WHAT IS EXPECTED. Search the data below for "your"; list each line that holds it.

[Stored items from a collection]

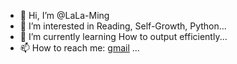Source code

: - 👋 Hi, I’m @LaLa-Ming
- 👀 I’m interested in Reading, Self-Growth, Python...
- 🌱 I’m currently learning How to output efficiently...
- 📫 How to reach me: [gmail](lala.ming.april@gmail.com) ...

<!---
LaLa-Ming/LaLa-Ming is a ✨ special ✨ repository because its `README.md` (this file) appears on your GitHub profile.
You can click the Preview link to take a look at your changes.
--->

FINAL ANSWER.
LaLa-Ming/LaLa-Ming is a ✨ special ✨ repository because its `README.md` (this file) appears on your GitHub profile.
You can click the Preview link to take a look at your changes.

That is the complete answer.